## What the task requires:
Nothing should be left out. Give all the data again exactly as written.

## Information supplied:
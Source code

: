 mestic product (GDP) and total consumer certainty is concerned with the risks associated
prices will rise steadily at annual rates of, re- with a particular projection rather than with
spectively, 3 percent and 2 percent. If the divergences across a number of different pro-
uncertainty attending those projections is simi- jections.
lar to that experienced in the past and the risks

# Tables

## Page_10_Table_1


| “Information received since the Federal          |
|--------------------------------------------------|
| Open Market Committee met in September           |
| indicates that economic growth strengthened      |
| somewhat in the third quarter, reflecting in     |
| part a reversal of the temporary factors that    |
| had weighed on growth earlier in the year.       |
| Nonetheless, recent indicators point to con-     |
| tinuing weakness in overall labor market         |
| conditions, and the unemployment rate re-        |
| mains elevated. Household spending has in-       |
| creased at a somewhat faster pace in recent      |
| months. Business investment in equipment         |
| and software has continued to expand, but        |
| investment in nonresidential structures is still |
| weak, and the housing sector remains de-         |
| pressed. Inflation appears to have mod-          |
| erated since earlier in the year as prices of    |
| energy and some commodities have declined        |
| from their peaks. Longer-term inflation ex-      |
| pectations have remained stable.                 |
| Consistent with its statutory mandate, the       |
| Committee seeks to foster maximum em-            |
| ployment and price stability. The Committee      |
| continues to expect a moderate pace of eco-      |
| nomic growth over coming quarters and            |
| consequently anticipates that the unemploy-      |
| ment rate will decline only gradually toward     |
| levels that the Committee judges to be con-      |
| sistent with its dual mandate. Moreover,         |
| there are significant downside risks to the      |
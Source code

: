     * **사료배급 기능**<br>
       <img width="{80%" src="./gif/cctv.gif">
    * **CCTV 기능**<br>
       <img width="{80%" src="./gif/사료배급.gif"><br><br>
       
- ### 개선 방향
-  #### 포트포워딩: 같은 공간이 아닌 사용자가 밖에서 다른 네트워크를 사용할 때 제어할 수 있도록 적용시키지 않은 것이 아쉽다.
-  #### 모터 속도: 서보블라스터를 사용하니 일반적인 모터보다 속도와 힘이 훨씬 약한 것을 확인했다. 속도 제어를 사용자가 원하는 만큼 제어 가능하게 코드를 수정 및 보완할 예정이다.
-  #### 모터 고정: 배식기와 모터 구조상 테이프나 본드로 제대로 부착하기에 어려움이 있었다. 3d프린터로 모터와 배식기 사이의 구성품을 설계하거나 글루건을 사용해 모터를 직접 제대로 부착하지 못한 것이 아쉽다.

## Reply to the exercise:
Source code

: mestic product (GDP) and total consumer certainty is concerned with the risks associated
prices will rise steadily at annual rates of, re- with a particular projection rather than with
spectively, 3 percent and 2 percent. If the divergences across a number of different pro-
uncertainty attending those projections is simi- jections.
lar to that experienced in the past and the risks

# Tables

## Page_10_Table_1


| “Information received since the Federal          |
|--------------------------------------------------|
| Open Market Committee met in September           |
| indicates that economic growth strengthened      |
| somewhat in the third quarter, reflecting in     |
| part a reversal of the temporary factors that    |
| had weighed on growth earlier in the year.       |
| Nonetheless, recent indicators point to con-     |
| tinuing weakness in overall labor market         |
| conditions, and the unemployment rate re-        |
| mains elevated. Household spending has in-       |
| creased at a somewhat faster pace in recent      |
| months. Business investment in equipment         |
| and software has continued to expand, but        |
| investment in nonresidential structures is still |
| weak, and the housing sector remains de-         |
| pressed. Inflation appears to have mod-          |
| erated since earlier in the year as prices of    |
| energy and some commodities have declined        |
| from their peaks. Longer-term inflation ex-      |
| pectations have remained stable.                 |
| Consistent with its statutory mandate, the       |
| Committee seeks to foster maximum em-            |
| ployment and price stability. The Committee      |
| continues to expect a moderate pace of eco-      |
| nomic growth over coming quarters and            |
| consequently anticipates that the unemploy-      |
| ment rate will decline only gradually toward     |
| levels that the Committee judges to be con-      |
| sistent with its dual mandate. Moreover,         |
| there are significant downside risks to the      |
Source code

:     * **사료배급 기능**<br>
       <img width="{80%" src="./gif/cctv.gif">
    * **CCTV 기능**<br>
       <img width="{80%" src="./gif/사료배급.gif"><br><br>
       
- ### 개선 방향
-  #### 포트포워딩: 같은 공간이 아닌 사용자가 밖에서 다른 네트워크를 사용할 때 제어할 수 있도록 적용시키지 않은 것이 아쉽다.
-  #### 모터 속도: 서보블라스터를 사용하니 일반적인 모터보다 속도와 힘이 훨씬 약한 것을 확인했다. 속도 제어를 사용자가 원하는 만큼 제어 가능하게 코드를 수정 및 보완할 예정이다.
-  #### 모터 고정: 배식기와 모터 구조상 테이프나 본드로 제대로 부착하기에 어려움이 있었다. 3d프린터로 모터와 배식기 사이의 구성품을 설계하거나 글루건을 사용해 모터를 직접 제대로 부착하지 못한 것이 아쉽다.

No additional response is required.